▶ [YOUR ASSIGNMENT]
Please print every record below exactly as written, leaving out the pictures.

[Plain-text document sources]
:::::

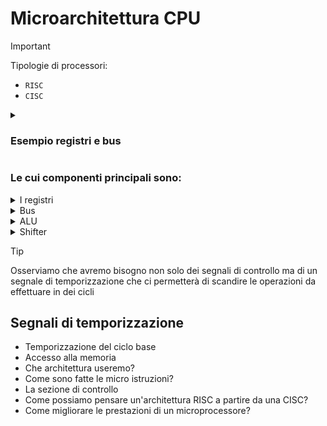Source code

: # Microarchitettura CPU
> [!IMPORTANT]
>Tipologie di processori:
>- `RISC`
>- `CISC`

<details> 
<summary><h3>Esempio registri e bus</h3></summary><br>
  
> - Osserviamo un'architettura è a 32 con un bus parallelo a 32 bit.

![Microarchitettura](/imgs/Microarchitettura.png)
</details>

### Le cui componenti principali sono:

<details> 
<summary>I registri</summary><br>
  
  |ACRONIMO|NOME|Spiegazione|
  | :--: | :-- | :-- |
  |MAR|Memory Address Register|contenente indirizzi per caricare un dato dalla memoria principale|
  |MDR|Memory Data Register|per caricare i dati dalla memoria|
  |PC|Program Counter|contiene l'indirizzo della prossima istruzione da eseguire|
  |MBR|Memory Buffer Register|registro delle istruzioni|
    
> 💡 Si chiama MBR perchè stiamo implementando una JVM -> l'MBR è registro di 8 bit, piú piccolo degli altri registri, perchè il linguaggio Java Byte Code è realizzato con istruzioni a 8 bit

- SP
- LV
- CPP
- TOS
- OPC
- `H` → Holding → esso mantiene un contenuto in attesa che l'ALU lo utilizzi; in generale questo è chiamato in letteratura `accumulatore` e mantiene dei dati. Fu implementato per poter diminuire il numero di Bus, ed ottenerne due, e non tre. Avremo quindi un canale che consente di far entrare nell'ingresso dell'ALU il contenuto dell'accumulatore.
</details>

<details> 
<summary>Bus</summary><br>
  
- A
    - Esso permette di far  comunicare il contenuto del registro `accumulatore` all'ALU.
- B
    - Permette di far comunicare il contenuto di tutti i registri, eccetto H, con l'ALU.
- C
    - Restituisce il risultato delle operazioni dell'ALU e dello shifter e permette di salvarle.
</details>
<details> 
<summary>ALU</summary><br>
    
> `n` bit di controllo = $2^n -1$ operazioni, poichè esiste in non fare nulla.
</details>
<details> 
<summary>Shifter</summary><br>
    
> Si è pensato di utilizzare un shifter subito dopo l'ALU per permettere a quest'ultima di `effettuare operazioni più complesse di uno shift di un bit`.
</details>
</details>

> [!TIP]
> Osserviamo che avremo bisogno non solo dei segnali di controllo ma di un segnale di temporizzazione che ci permetterà di scandire le operazioni da effettuare in dei cicli

## Segnali di temporizzazione

- Temporizzazione del ciclo base
- Accesso alla memoria
- Che architettura useremo?
- Come sono fatte le micro istruzioni?
- La sezione di controllo
- Come possiamo pensare un'architettura RISC a partire da una CISC?
- Come migliorare le prestazioni di un microprocessore?
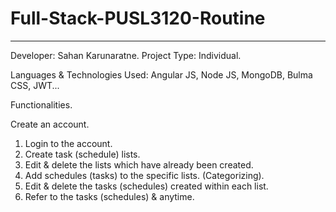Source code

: # Full-Stack-PUSL3120-Routine
-----------------------------

Developer: Sahan Karunaratne. Project Type: Individual.

Languages & Technologies Used: Angular JS, Node JS, MongoDB, Bulma CSS, JWT...

Functionalities.

Create an account.
01. Login to the account.
02. Create task (schedule) lists.
03. Edit & delete the lists which have already been created.
04. Add schedules (tasks) to the specific lists. (Categorizing).
05. Edit & delete the tasks (schedules) created within each list.
06. Refer to the tasks (schedules) & anytime.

:::::

▶ [PROBLEM SOLUTION]
Source code

: # Microarchitettura CPU
> [!IMPORTANT]
>Tipologie di processori:
>- `RISC`
>- `CISC`

<details> 
<summary><h3>Esempio registri e bus</h3></summary><br>
  
> - Osserviamo un'architettura è a 32 con un bus parallelo a 32 bit.

![Microarchitettura](/imgs/Microarchitettura.png)
</details>

### Le cui componenti principali sono:

<details> 
<summary>I registri</summary><br>
  
  |ACRONIMO|NOME|Spiegazione|
  | :--: | :-- | :-- |
  |MAR|Memory Address Register|contenente indirizzi per caricare un dato dalla memoria principale|
  |MDR|Memory Data Register|per caricare i dati dalla memoria|
  |PC|Program Counter|contiene l'indirizzo della prossima istruzione da eseguire|
  |MBR|Memory Buffer Register|registro delle istruzioni|
    
> 💡 Si chiama MBR perchè stiamo implementando una JVM -> l'MBR è registro di 8 bit, piú piccolo degli altri registri, perchè il linguaggio Java Byte Code è realizzato con istruzioni a 8 bit

- SP
- LV
- CPP
- TOS
- OPC
- `H` → Holding → esso mantiene un contenuto in attesa che l'ALU lo utilizzi; in generale questo è chiamato in letteratura `accumulatore` e mantiene dei dati. Fu implementato per poter diminuire il numero di Bus, ed ottenerne due, e non tre. Avremo quindi un canale che consente di far entrare nell'ingresso dell'ALU il contenuto dell'accumulatore.
</details>

<details> 
<summary>Bus</summary><br>
  
- A
    - Esso permette di far  comunicare il contenuto del registro `accumulatore` all'ALU.
- B
    - Permette di far comunicare il contenuto di tutti i registri, eccetto H, con l'ALU.
- C
    - Restituisce il risultato delle operazioni dell'ALU e dello shifter e permette di salvarle.
</details>
<details> 
<summary>ALU</summary><br>
    
> `n` bit di controllo = $2^n -1$ operazioni, poichè esiste in non fare nulla.
</details>
<details> 
<summary>Shifter</summary><br>
    
> Si è pensato di utilizzare un shifter subito dopo l'ALU per permettere a quest'ultima di `effettuare operazioni più complesse di uno shift di un bit`.
</details>
</details>

> [!TIP]
> Osserviamo che avremo bisogno non solo dei segnali di controllo ma di un segnale di temporizzazione che ci permetterà di scandire le operazioni da effettuare in dei cicli

## Segnali di temporizzazione

- Temporizzazione del ciclo base
- Accesso alla memoria
- Che architettura useremo?
- Come sono fatte le micro istruzioni?
- La sezione di controllo
- Come possiamo pensare un'architettura RISC a partire da una CISC?
- Come migliorare le prestazioni di un microprocessore?
Source code

: # Full-Stack-PUSL3120-Routine
-----------------------------

Developer: Sahan Karunaratne. Project Type: Individual.

Languages & Technologies Used: Angular JS, Node JS, MongoDB, Bulma CSS, JWT...

Functionalities.

Create an account.
01. Login to the account.
02. Create task (schedule) lists.
03. Edit & delete the lists which have already been created.
04. Add schedules (tasks) to the specific lists. (Categorizing).
05. Edit & delete the tasks (schedules) created within each list.
06. Refer to the tasks (schedules) & anytime.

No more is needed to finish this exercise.